Sonntag, 9. März 2014

NO FIGHT, NO GLORY!

“Nicht so vieles Federlesen!
Laß mich immer nur herein;
Denn ich bin ein Mensch gewesen,
Und das heißt ein Kämpfer sein.” - J.W. von Goethe

Andreas, mein Angelkollege, sagte mir ich solle doch bei meinem Blogeintrag über Zahnseide schreiben. Denn das käme meinem Erlebnis am nächsten. Doch immer der Reihe nach.

Alles begann mit einem Zeitfenster von zwei Tagen, welches sich durch einen glücklich gestalteten Stundenplan an der Uni ergab. Die Sonne schien und draußen wirkte es so, als ob der Frühling seine ersten Boten losschickte um uns einen Motivationsschub zu verpassen. Ich schleppte mein komprimiertes Tackle durch das schmale Stiegenhaus ins Auto und merkte, dass drei Schichten Gewand heute wohl zu viel des Guten waren. Am Wasser angekommen, wollte ich erst gar nicht mit dem Aufbauen beginnen und genoss erstmal die Sonne. Ich machte es mir auf dem Steg gemütlich und beobachtete das Wasser. Unglaublich viel Kraut war am Gewässerboden aufzufinden.

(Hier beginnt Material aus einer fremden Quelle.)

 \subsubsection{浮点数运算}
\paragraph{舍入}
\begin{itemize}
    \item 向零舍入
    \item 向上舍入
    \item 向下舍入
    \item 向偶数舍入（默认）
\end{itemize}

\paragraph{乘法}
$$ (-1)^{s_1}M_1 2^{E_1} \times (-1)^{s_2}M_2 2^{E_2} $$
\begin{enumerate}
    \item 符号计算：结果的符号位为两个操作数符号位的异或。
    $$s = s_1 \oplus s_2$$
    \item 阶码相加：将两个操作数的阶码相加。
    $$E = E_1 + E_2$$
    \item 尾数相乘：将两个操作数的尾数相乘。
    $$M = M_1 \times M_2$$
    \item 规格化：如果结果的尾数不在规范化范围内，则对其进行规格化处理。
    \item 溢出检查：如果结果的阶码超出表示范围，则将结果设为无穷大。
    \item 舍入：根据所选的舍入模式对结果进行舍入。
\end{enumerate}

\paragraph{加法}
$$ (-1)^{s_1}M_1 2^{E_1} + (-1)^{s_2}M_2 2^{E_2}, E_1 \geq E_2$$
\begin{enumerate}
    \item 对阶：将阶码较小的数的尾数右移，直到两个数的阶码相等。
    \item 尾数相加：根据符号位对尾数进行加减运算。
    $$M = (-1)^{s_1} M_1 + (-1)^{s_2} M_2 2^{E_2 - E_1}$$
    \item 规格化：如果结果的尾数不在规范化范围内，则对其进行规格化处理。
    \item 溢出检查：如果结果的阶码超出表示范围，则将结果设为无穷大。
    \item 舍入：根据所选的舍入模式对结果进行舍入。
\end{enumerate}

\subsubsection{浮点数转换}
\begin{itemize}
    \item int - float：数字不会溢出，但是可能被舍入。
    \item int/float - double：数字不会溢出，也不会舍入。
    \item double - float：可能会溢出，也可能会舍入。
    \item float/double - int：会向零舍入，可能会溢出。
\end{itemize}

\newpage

Die milden Temperaturen ließen es heuer nicht zu, eine bedrückende Eisdecke entstehen zu lassen. Somit wurde das Kraut nie wirklich in seine Schranken gewiesen und konnte die Wucherung dort fortsetzen, wo sie im Herbst aufgehört hatte. Wenn überhaupt. Nachdem ich mein kleines Schlauchboot aufgepumpt hatte, ging es auf Erkundungstour. Ich ließ mich von den Wellen über die Krautbänke treiben und versuchte den einen oder anderen Flossenträger zu erspähen. Doch das Wasser schien wie tot zu sein. Nicht ein Fisch ließ sich blicken. Doch immerhin fand ich einige krautfreie stellen, welche ich spärlich anfütterte. Oft lässt man sich bei den ersten Frühlingsstrahlen dazu verleiten Unmengen an Futter zu versenken, obwohl unter der Oberfläche meist noch Winter herrscht.

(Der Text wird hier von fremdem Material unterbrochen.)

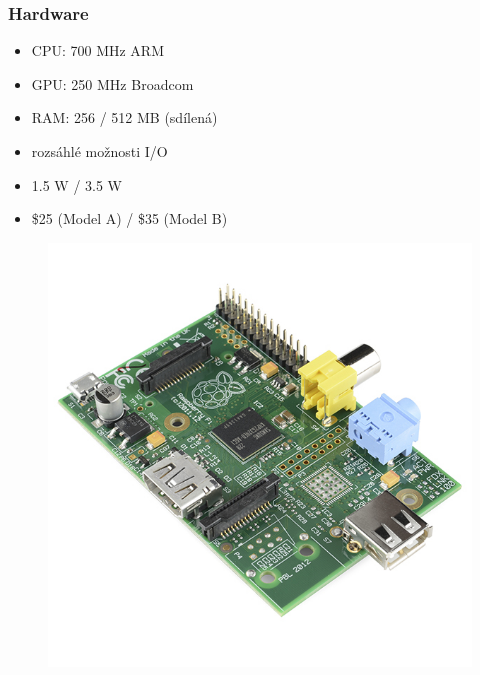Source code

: \documentclass{beamer}
\begin{document}
\begin{frame}\frametitle{Hardware}
\begin{itemize}
\item CPU: 700 MHz ARM
\item GPU: 250 MHz Broadcom
\item RAM: 256 / 512 MB (sdílená)
\item rozsáhlé možnosti I/O
\item 1.5 W / 3.5 W
\item \$25 (Model A) / \$35 (Model B)
\end{itemize}
\begin{figure}[htp]
\centering
\includegraphics[scale=.3]{modA.jpg}
\end{figure}
\end{frame}
\end{document}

Zurück am Ufer stieß auch Andreas dazu, welcher die kommenden zwei Nächte mit mir angeln sollte. Die Sonne verzog sich langsam und mit ihr auch die Wärme. Innerhalb kürzester Zeit fiel das Thermometer um einige Grade. Der Power Stove ging seiner Arbeit nach und zauberte uns ein feines Menü, als sich ein Bissanzeiger zu Wort meldete. Ein Vollrun wie aus dem Bilderbuche, ließ mich den Hunger schnell vergessen. Ich nahm die Rute auf und baute Kontakt zum Fisch auf. „Fu** er steckt im Kraut“, waren meine Worte bevor Andreas mir den Kescher ins Schlauchboot legte. Das ist Teamwork! Ich pumpte mich zum Fisch und der Wind tat sein Übriges um Strecke zu machen. Doch plötzlich blockierte meine Rolle. Ein schneller Blick ließ im Schein der Stirnlampe erkennen, dass wohl einige Schnurwindungen von der Rolle gesprungen waren, welche Kurbelumdrehungen unmöglich machten. Wie konnte das nur passieren? Und das beim ersten Run des Jahres an meinem Hausgewässer. Ich versuchte Ruhe zu bewahren und das Schnurchaos zu lösen.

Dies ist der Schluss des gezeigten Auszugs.